Saved data entries
○ ○ ○ ○ ○ ○ ○
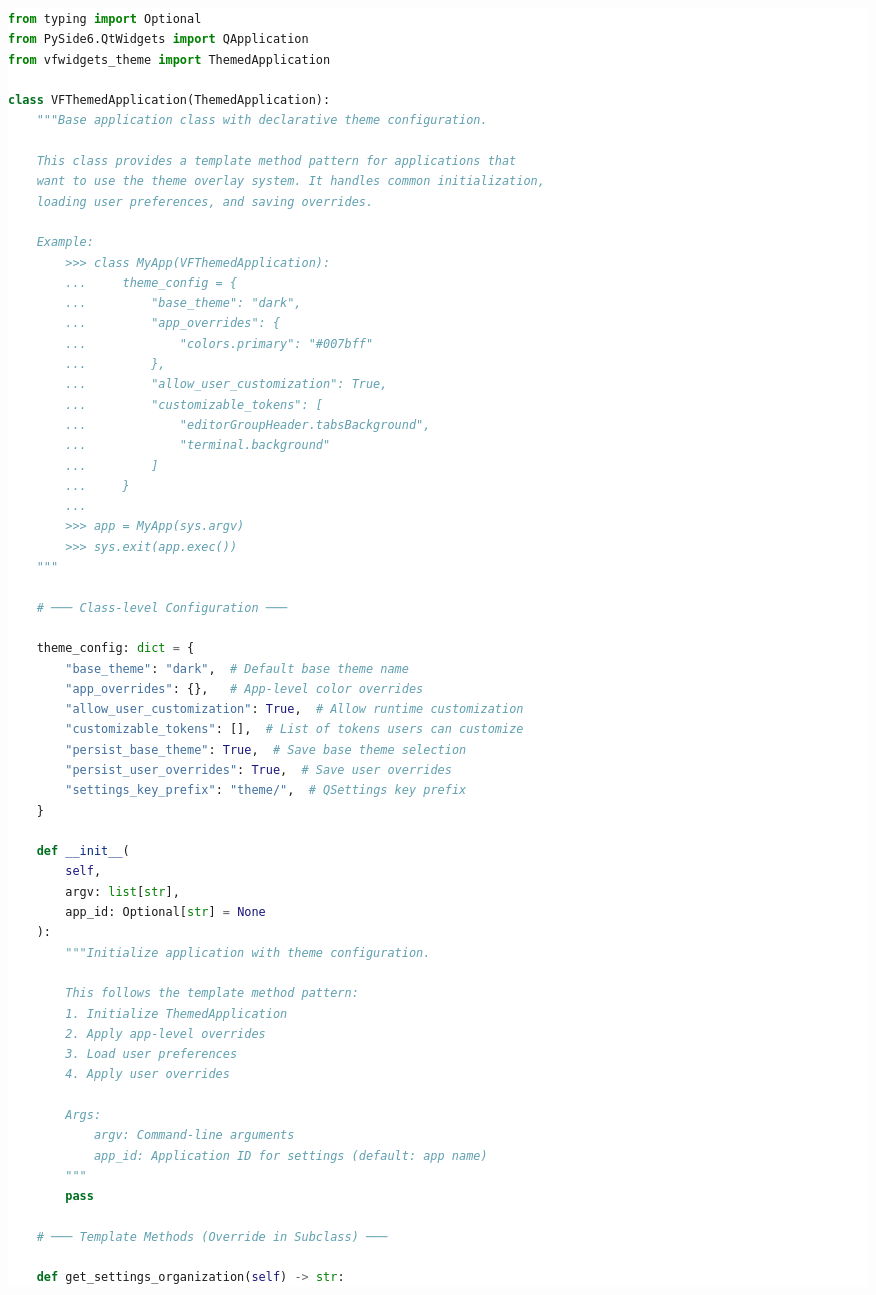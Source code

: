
 ```python
from typing import Optional
from PySide6.QtWidgets import QApplication
from vfwidgets_theme import ThemedApplication

class VFThemedApplication(ThemedApplication):
    """Base application class with declarative theme configuration.

    This class provides a template method pattern for applications that
    want to use the theme overlay system. It handles common initialization,
    loading user preferences, and saving overrides.

    Example:
        >>> class MyApp(VFThemedApplication):
        ...     theme_config = {
        ...         "base_theme": "dark",
        ...         "app_overrides": {
        ...             "colors.primary": "#007bff"
        ...         },
        ...         "allow_user_customization": True,
        ...         "customizable_tokens": [
        ...             "editorGroupHeader.tabsBackground",
        ...             "terminal.background"
        ...         ]
        ...     }
        ...
        >>> app = MyApp(sys.argv)
        >>> sys.exit(app.exec())
    """

    # ─── Class-level Configuration ───

    theme_config: dict = {
        "base_theme": "dark",  # Default base theme name
        "app_overrides": {},   # App-level color overrides
        "allow_user_customization": True,  # Allow runtime customization
        "customizable_tokens": [],  # List of tokens users can customize
        "persist_base_theme": True,  # Save base theme selection
        "persist_user_overrides": True,  # Save user overrides
        "settings_key_prefix": "theme/",  # QSettings key prefix
    }

    def __init__(
        self,
        argv: list[str],
        app_id: Optional[str] = None
    ):
        """Initialize application with theme configuration.

        This follows the template method pattern:
        1. Initialize ThemedApplication
        2. Apply app-level overrides
        3. Load user preferences
        4. Apply user overrides

        Args:
            argv: Command-line arguments
            app_id: Application ID for settings (default: app name)
        """
        pass

    # ─── Template Methods (Override in Subclass) ───

    def get_settings_organization(self) -> str:
```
○ ○ ○ ○ ○ ○ ○
• **Work required**:
Copy the records word for word, leaving no picture in the copy.

• **Answer for the task**:
Source code

:
 ```python
from typing import Optional
from PySide6.QtWidgets import QApplication
from vfwidgets_theme import ThemedApplication

class VFThemedApplication(ThemedApplication):
    """Base application class with declarative theme configuration.

    This class provides a template method pattern for applications that
    want to use the theme overlay system. It handles common initialization,
    loading user preferences, and saving overrides.

    Example:
        >>> class MyApp(VFThemedApplication):
        ...     theme_config = {
        ...         "base_theme": "dark",
        ...         "app_overrides": {
        ...             "colors.primary": "#007bff"
        ...         },
        ...         "allow_user_customization": True,
        ...         "customizable_tokens": [
        ...             "editorGroupHeader.tabsBackground",
        ...             "terminal.background"
        ...         ]
        ...     }
        ...
        >>> app = MyApp(sys.argv)
        >>> sys.exit(app.exec())
    """

    # ─── Class-level Configuration ───

    theme_config: dict = {
        "base_theme": "dark",  # Default base theme name
        "app_overrides": {},   # App-level color overrides
        "allow_user_customization": True,  # Allow runtime customization
        "customizable_tokens": [],  # List of tokens users can customize
        "persist_base_theme": True,  # Save base theme selection
        "persist_user_overrides": True,  # Save user overrides
        "settings_key_prefix": "theme/",  # QSettings key prefix
    }

    def __init__(
        self,
        argv: list[str],
        app_id: Optional[str] = None
    ):
        """Initialize application with theme configuration.

        This follows the template method pattern:
        1. Initialize ThemedApplication
        2. Apply app-level overrides
        3. Load user preferences
        4. Apply user overrides

        Args:
            argv: Command-line arguments
            app_id: Application ID for settings (default: app name)
        """
        pass

    # ─── Template Methods (Override in Subclass) ───

    def get_settings_organization(self) -> str:
```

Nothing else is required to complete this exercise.